Abstract
Background
Although double calcaneal osteotomy (medial displacement calcaneal osteotomy with lateral column lengthening) is widely regarded as an effective treatment option for flexible flatfoot, limited studies have extensively analyzed the degree of deformity correction in three dimensions following double calcaneal osteotomy. This study was performed to evaluate the radiographic and clinical effectiveness of double calcaneal osteotomy to correct flexible flatfoot deformities.
Methods
Thirty-one patients who had 44 symptomatic flexible flatfeet and underwent double calcaneal osteotomy were examined retrospectively with a mean follow-up of 50 months. Visual analog scale, foot and ankle activity measure, and other clinical data were obtained from medical records. Various radiographic variables for assessing flatfoot and osteoarthritic change in tarsal joints were analyzed from weightbearing radiographs.
Results
Clinical scores and radiographic variables were significantly improved postoperatively. The mean values of medial sliding and lateral lengthening were 7.6 and 8.7 mm, respectively. No osteoarthritic changes were observed.
Conclusions
Double calcaneal osteotomy could be used to correct flatfoot deformities effectively and sustainably and provide symptomatic relief and patient satisfaction.
Level of evidence
Level 4, retrospective case series.
Keywords: Adult acquired flatfoot deformity, Deformity correction, Lateral column lengthening, Medial displacement calcaneal osteotomy, Progressive collapsing foot deformity
Introduction
Various surgical procedures are currently performed to treat flatfoot deformities. For flexible deformities, medial displacement calcaneal osteotomy (MDCO) and lateral column lengthening (LCL) are the prevailing bony procedures [1–3].
MDCO is conducted to slide the calcaneal body medially and correct the heel valgus. However, the medial longitudinal arch cannot be easily restored using MDCO alone. Some reports have shown insufficient correction compared with lateral calcaneal lengthening [2, 4–7]. LCL is performed to elongate the lateral column of the foot and restore forefoot abduction and medial longitudinal arch. Other studies have described various side effects, including lateral-sided foot pain, stiffness, and calcaneocuboid joint (CCJ) arthritis, because of an increased joint reaction force of the lateral column [2, 4]. Although LCL is an efficient method to correct midfoot deformities, its ability to correct hindfoot deformities is insufficient compared with that of MDCO [5].

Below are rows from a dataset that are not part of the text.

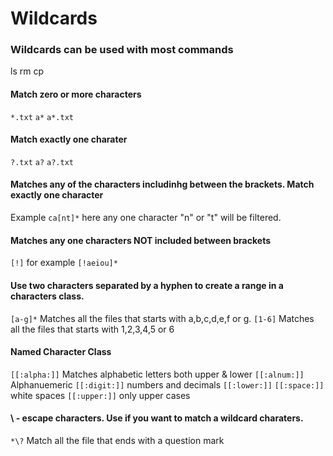 # Wildcards
### Wildcards can be used with most commands
 ls
 rm
 cp

#### Match zero or more characters
`*.txt`
`a*`
`a*.txt`
#### Match exactly one charater
`?.txt`
`a?`
`a?.txt`
#### Matches any of the characters includinhg between the brackets. Match exactly one character
Example `ca[nt]*` here any one character "n" or "t" will be filtered.
#### Matches any one characters NOT included between brackets
`[!]` for example `[!aeiou]*`
#### Use two characters separated by a hyphen to create a range in a characters class.
`[a-g]*` Matches all the files that starts with a,b,c,d,e,f or g.
`[1-6]` Matches all the files that starts with 1,2,3,4,5 or 6
#### Named Character Class
`[[:alpha:]]` Matches alphabetic letters both upper & lower
`[[:alnum:]]` Alphanuemeric 
`[[:digit:]]` numbers and decimals
`[[:lower:]]` 
`[[:space:]]` white spaces
`[[:upper:]]` only upper cases
#### \ - escape characters. Use if you want to match a wildcard charaters.
`*\?` Match all the file that ends with a question mark
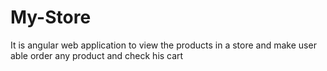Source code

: # My-Store
It is angular web application to view the products in a store and make user able order any product and check his cart
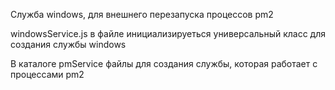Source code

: Служба windows, для внешнего перезапуска процессов pm2

windowsService.js в файле инициализируеться универсальный класс для создания службы windows

В каталоге pmService файлы для создания службы, которая работает с процессами pm2
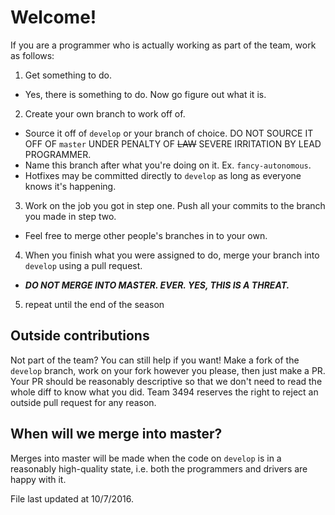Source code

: # Welcome!

If you are a programmer who is actually working as part of the team, work as follows:

1. Get something to do.
 * Yes, there is something to do. Now go figure out what it is.
2. Create your own branch to work off of.
 * Source it off of `develop` or your branch of choice. DO NOT SOURCE IT OFF OF `master` UNDER PENALTY OF ~~LAW~~ SEVERE IRRITATION BY LEAD PROGRAMMER.
 * Name this branch after what you're doing on it. Ex. `fancy-autonomous`.
 * Hotfixes may be committed directly to `develop` as long as everyone knows it's happening.
3. Work on the job you got in step one. Push all your commits to the branch you made in step two.
 * Feel free to merge other people's branches in to your own.
4. When you finish what you were assigned to do, merge your branch into `develop` using a pull request.
 * ***DO NOT MERGE INTO MASTER. EVER. YES, THIS IS A THREAT.***
5. repeat until the end of the season

## Outside contributions

Not part of the team? You can still help if you want! Make a fork of the `develop` branch, work on your fork however you please, then just make a PR. Your PR should be reasonably descriptive so that we don't need to read the whole diff to know what you did. Team 3494 reserves the right to reject an outside pull request for any reason.

## When will we merge into master?

Merges into master will be made when the code on `develop` is in a reasonably high-quality state, i.e. both the programmers and drivers are happy with it.

File last updated at 10/7/2016.

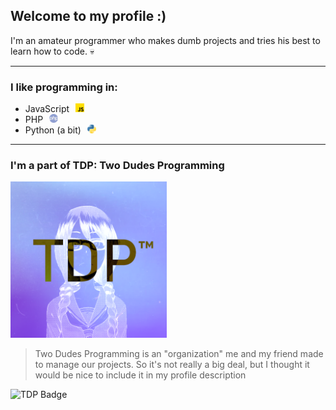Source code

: ## Welcome to my profile :)
I'm an amateur programmer who makes dumb projects and tries his best to learn how to code. 💀

<hr>

### I like programming in:  
- JavaScript⠀<img src="js.png" alt="drawing" style="width:14px;">
- PHP⠀<img src="php.png" alt="drawing" style="width:14px;">
- Python (a bit)⠀<img src="python.png" alt="drawing" style="width:14px;">

<hr>

### I'm a part of TDP: Two Dudes Programming

<img src="tdp.png" alt="drawing" style="width:250px;">

> Two Dudes Programming is an "organization" me and my friend made to manage our projects. So it's not really a big deal, but I thought it would be nice to include it in my profile description

![TDP Badge](https://img.shields.io/badge/TDP-Two%20Dudes%20Programming-blueviolet)

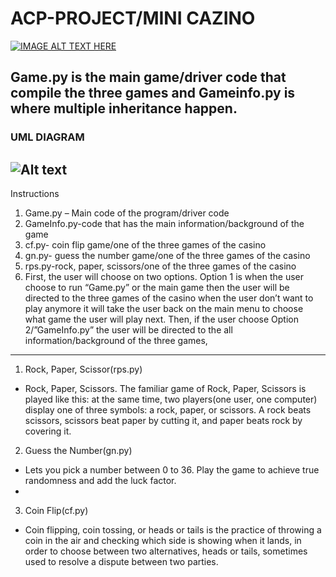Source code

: # ACP-PROJECT/MINI CAZINO

[![IMAGE ALT TEXT HERE](http://img.youtube.com/vi/28RZNNhiEYY/0.jpg)](http://www.youtube.com/watch?v=28RZNNhiEYY)

## Game.py is the main game/driver code that compile the three games and Gameinfo.py is where multiple inheritance happen.
### UML DIAGRAM
![Alt text](relative/path/to/318675665_872686293918596_1341224078245870740_n.jpg?raw=true "Title")
---------------------------------------------------------------------
Instructions
1. Game.py – Main code of the program/driver code
2. GameInfo.py-code that has the main information/background of the game
3. cf.py- coin flip game/one of the three games of the casino
4. gn.py- guess the number game/one of the three games of the casino
5. rps.py-rock, paper, scissors/one of the three games of the casino
6. First, the user will choose on two options. Option 1 is when the user choose to run “Game.py” or the main game then the user will be directed to the three games of the casino when the user don’t want to play anymore it will take the user back on the main menu to choose what game the user will play next. Then, if the user choose Option 2/”GameInfo.py” the user will be directed to the all information/background of the three games,

---------------------------------------------------------------------
1. Rock, Paper, Scissor(rps.py)
  - Rock, Paper, Scissors. The familiar game of Rock, Paper, Scissors is played like this: at the same time, two players(one user, one computer) display one of three symbols: a rock, paper, or scissors. A rock beats scissors, scissors beat paper by cutting it, and paper beats rock by covering it.

2. Guess the Number(gn.py)
  - Lets you pick a number between 0 to 36. Play the game to achieve true randomness and add the luck factor.
  - 
3. Coin Flip(cf.py)
  - Coin flipping, coin tossing, or heads or tails is the practice of throwing a coin in the air and checking which side is showing when it lands, in order to choose between two alternatives, heads or tails, sometimes used to resolve a dispute between two parties.
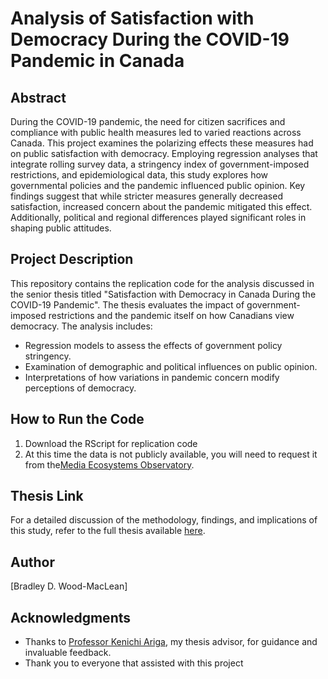 # Analysis of Satisfaction with Democracy During the COVID-19 Pandemic in Canada

## Abstract
During the COVID-19 pandemic, the need for citizen sacrifices and compliance with public health measures led to varied reactions across Canada. This project examines the polarizing effects these measures had on public satisfaction with democracy. Employing regression analyses that integrate rolling survey data, a stringency index of government-imposed restrictions, and epidemiological data, this study explores how governmental policies and the pandemic influenced public opinion. Key findings suggest that while stricter measures generally decreased satisfaction, increased concern about the pandemic mitigated this effect. Additionally, political and regional differences played significant roles in shaping public attitudes.

## Project Description
This repository contains the replication code for the analysis discussed in the senior thesis titled "Satisfaction with Democracy in Canada During the COVID-19 Pandemic". The thesis evaluates the impact of government-imposed restrictions and the pandemic itself on how Canadians view democracy. The analysis includes:
- Regression models to assess the effects of government policy stringency.
- Examination of demographic and political influences on public opinion.
- Interpretations of how variations in pandemic concern modify perceptions of democracy.

## How to Run the Code
1. Download the RScript for replication code
2. At this time the data is not publicly available, you will need to request it from the[Media Ecosystems Observatory](https://www.mediaecosystemobservatory.com/).

## Thesis Link
For a detailed discussion of the methodology, findings, and implications of this study, refer to the full thesis available [here](URL-to-your-thesis).

## Author
[Bradley D. Wood-MacLean]

## Acknowledgments
- Thanks to [Professor Kenichi Ariga](https://politics.utoronto.ca/faculty/profile/281/), my thesis advisor, for guidance and invaluable feedback.
- Thank you to everyone that assisted with this project


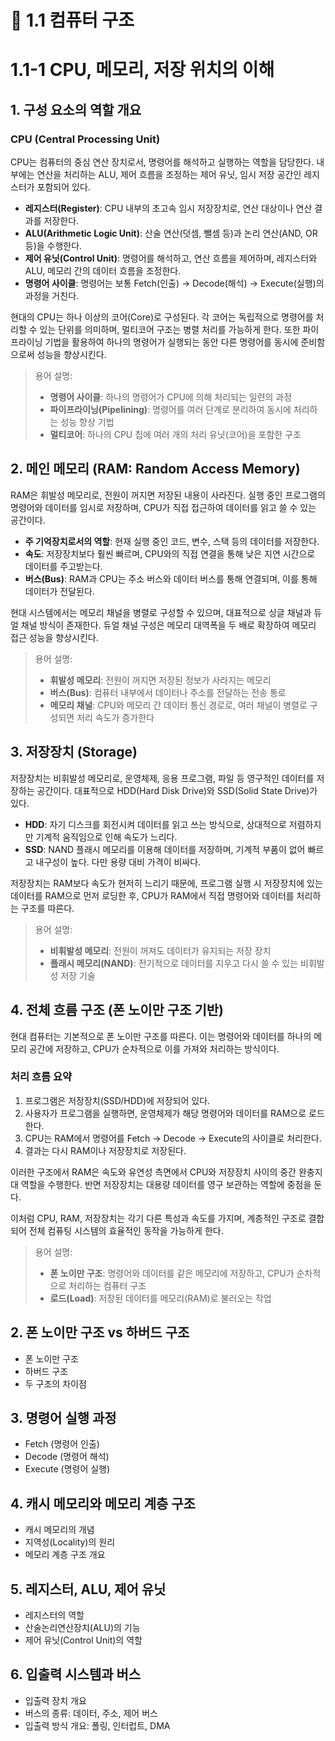 # 📘 1.1 컴퓨터 구조

# 1.1-1 CPU, 메모리, 저장 위치의 이해

## 1. 구성 요소의 역할 개요

### CPU (Central Processing Unit)

CPU는 컴퓨터의 중심 연산 장치로서, 명령어를 해석하고 실행하는 역할을 담당한다. 내부에는 연산을 처리하는 ALU, 제어 흐름을 조정하는 제어 유닛, 임시 저장 공간인 레지스터가 포함되어 있다.

* **레지스터(Register)**: CPU 내부의 초고속 임시 저장장치로, 연산 대상이나 연산 결과를 저장한다.
* **ALU(Arithmetic Logic Unit)**: 산술 연산(덧셈, 뺄셈 등)과 논리 연산(AND, OR 등)을 수행한다.
* **제어 유닛(Control Unit)**: 명령어를 해석하고, 연산 흐름을 제어하며, 레지스터와 ALU, 메모리 간의 데이터 흐름을 조정한다.
* **명령어 사이클**: 명령어는 보통 Fetch(인출) → Decode(해석) → Execute(실행)의 과정을 거친다.

현대의 CPU는 하나 이상의 코어(Core)로 구성된다. 각 코어는 독립적으로 명령어를 처리할 수 있는 단위를 의미하며, 멀티코어 구조는 병렬 처리를 가능하게 한다. 또한 파이프라이닝 기법을 활용하여 하나의 명령어가 실행되는 동안 다른 명령어를 동시에 준비함으로써 성능을 향상시킨다.

> 용어 설명:
>
> * **명령어 사이클**: 하나의 명령어가 CPU에 의해 처리되는 일련의 과정
> * **파이프라이닝(Pipelining)**: 명령어를 여러 단계로 분리하여 동시에 처리하는 성능 향상 기법
> * **멀티코어**: 하나의 CPU 칩에 여러 개의 처리 유닛(코어)을 포함한 구조

## 2. 메인 메모리 (RAM: Random Access Memory)

RAM은 휘발성 메모리로, 전원이 꺼지면 저장된 내용이 사라진다. 실행 중인 프로그램의 명령어와 데이터를 임시로 저장하며, CPU가 직접 접근하여 데이터를 읽고 쓸 수 있는 공간이다.

* **주 기억장치로서의 역할**: 현재 실행 중인 코드, 변수, 스택 등의 데이터를 저장한다.
* **속도**: 저장장치보다 훨씬 빠르며, CPU와의 직접 연결을 통해 낮은 지연 시간으로 데이터를 주고받는다.
* **버스(Bus)**: RAM과 CPU는 주소 버스와 데이터 버스를 통해 연결되며, 이를 통해 데이터가 전달된다.

현대 시스템에서는 메모리 채널을 병렬로 구성할 수 있으며, 대표적으로 싱글 채널과 듀얼 채널 방식이 존재한다. 듀얼 채널 구성은 메모리 대역폭을 두 배로 확장하여 메모리 접근 성능을 향상시킨다.

> 용어 설명:
>
> * **휘발성 메모리**: 전원이 꺼지면 저장된 정보가 사라지는 메모리
> * **버스(Bus)**: 컴퓨터 내부에서 데이터나 주소를 전달하는 전송 통로
> * **메모리 채널**: CPU와 메모리 간 데이터 통신 경로로, 여러 채널이 병렬로 구성되면 처리 속도가 증가한다

## 3. 저장장치 (Storage)

저장장치는 비휘발성 메모리로, 운영체제, 응용 프로그램, 파일 등 영구적인 데이터를 저장하는 공간이다. 대표적으로 HDD(Hard Disk Drive)와 SSD(Solid State Drive)가 있다.

* **HDD**: 자기 디스크를 회전시켜 데이터를 읽고 쓰는 방식으로, 상대적으로 저렴하지만 기계적 움직임으로 인해 속도가 느리다.
* **SSD**: NAND 플래시 메모리를 이용해 데이터를 저장하며, 기계적 부품이 없어 빠르고 내구성이 높다. 다만 용량 대비 가격이 비싸다.

저장장치는 RAM보다 속도가 현저히 느리기 때문에, 프로그램 실행 시 저장장치에 있는 데이터를 RAM으로 먼저 로딩한 후, CPU가 RAM에서 직접 명령어와 데이터를 처리하는 구조를 따른다.

> 용어 설명:
>
> * **비휘발성 메모리**: 전원이 꺼져도 데이터가 유지되는 저장 장치
> * **플래시 메모리(NAND)**: 전기적으로 데이터를 지우고 다시 쓸 수 있는 비휘발성 저장 기술

## 4. 전체 흐름 구조 (폰 노이만 구조 기반)

현대 컴퓨터는 기본적으로 폰 노이만 구조를 따른다. 이는 명령어와 데이터를 하나의 메모리 공간에 저장하고, CPU가 순차적으로 이를 가져와 처리하는 방식이다.

### 처리 흐름 요약

1. 프로그램은 저장장치(SSD/HDD)에 저장되어 있다.
2. 사용자가 프로그램을 실행하면, 운영체제가 해당 명령어와 데이터를 RAM으로 로드한다.
3. CPU는 RAM에서 명령어를 Fetch → Decode → Execute의 사이클로 처리한다.
4. 결과는 다시 RAM이나 저장장치로 저장된다.

이러한 구조에서 RAM은 속도와 유연성 측면에서 CPU와 저장장치 사이의 중간 완충지대 역할을 수행한다. 반면 저장장치는 대용량 데이터를 영구 보관하는 역할에 중점을 둔다.

이처럼 CPU, RAM, 저장장치는 각기 다른 특성과 속도를 가지며, 계층적인 구조로 결합되어 전체 컴퓨팅 시스템의 효율적인 동작을 가능하게 한다.

> 용어 설명:
>
> * **폰 노이만 구조**: 명령어와 데이터를 같은 메모리에 저장하고, CPU가 순차적으로 처리하는 컴퓨터 구조
> * **로드(Load)**: 저장된 데이터를 메모리(RAM)로 불러오는 작업


## 2. 폰 노이만 구조 vs 하버드 구조
- 폰 노이만 구조
- 하버드 구조
- 두 구조의 차이점

## 3. 명령어 실행 과정
- Fetch (명령어 인출)
- Decode (명령어 해석)
- Execute (명령어 실행)

## 4. 캐시 메모리와 메모리 계층 구조
- 캐시 메모리의 개념
- 지역성(Locality)의 원리
- 메모리 계층 구조 개요

## 5. 레지스터, ALU, 제어 유닛
- 레지스터의 역할
- 산술논리연산장치(ALU)의 기능
- 제어 유닛(Control Unit)의 역할

## 6. 입출력 시스템과 버스
- 입출력 장치 개요
- 버스의 종류: 데이터, 주소, 제어 버스
- 입출력 방식 개요: 폴링, 인터럽트, DMA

A flatfoot is a complex three-dimensional deformity. When surgical interventions, including MDCO or LCL, are performed independently, these three-dimensional deformities may be incompletely corrected. Consequently, a double calcaneal osteotomy has been proposed to resolve this issue by simultaneously performing both surgeries; it is an efficient procedure for correcting flatfoot deformities [8–10]. In addition, it not only reduces lateral column pressure but also possibly decreases the rates of CCJ arthritis [4, 8, 11]. However, limited studies have extensively analyzed the degree of deformity correction in three dimensions following double calcaneal osteotomy. Therefore, this study was performed to evaluate the effectiveness of double calcaneal osteotomy for flexible flatfoot deformities radiographically and clinically.
Patients and methods
Patients
This study was approved by our hospital’s institutional review board, and informed consent was obtained from all individuals participating in this study. Consecutive patients who were unresponsive to conservative treatments for at least 6 months and who underwent double calcaneal osteotomy in our hospital from January 2011 to December 2022 were included. Because most symptomatic flatfoot patients presented with both forefoot abduction and hindfoot valgus deformities, we routinely performed double calcaneal osteotomy. Patients with a follow-up period of < 2 years, post-traumatic flatfoot, neurological disease, congenital abnormalities, and other medical conditions that affected foot alignment were excluded. Thus, 31 patients with 44 symptomatic flexible flatfeet were enrolled in this study.
Clinical evaluations
The patients’ subjective satisfaction with the surgery, visual analog scale (VAS) score, and foot and ankle activity measure (FAAM) were obtained by reviewing medical records before and after the operation. The degrees of ankle joint dorsiflexion, plantarflexion, inversion, and eversion were also recorded.
Radiologic evaluations
Weightbearing radiographs, including anteroposterior and lateral views of the foot and hindfoot alignment views, were obtained. Several variables of foot alignment were measured at three time points: preoperatively, 3 months postoperatively, and final follow-up. On the anteroposterior radiographs, the talonavicular coverage angle (TNCA) and anteroposterior talo-first metatarsal angle (AP-TMT) were measured. On the lateral radiographs, the calcaneal pitch angle (CPA), lateral talocalcaneal angle (L-TCA), and lateral talo-first metatarsal angle (L-TMT) were determined. On the hindfoot alignment views, the hindfoot alignment angle (HAA) and hindfoot moment arm (HMA) were measured [12]. The radiographic variables were measured twice by two orthopedic surgeons at a 2-week interval, and the average of four measurements was used. The tarsal joints were analyzed at each time point and graded for osteoarthritis according to the Kellgren and Lawrence classification system.
Surgical techniques
A double calcaneal osteotomy was performed, beginning with MDCO, followed by LCL. If necessary, the heel cord was lengthened. Other than heel cord lengthening, no additional soft tissue procedures were performed, due to the relatively young age of the patients and the lack of significant pathology in the medial soft tissue structures or the posterior tibial tendon that necessitates additional procedures.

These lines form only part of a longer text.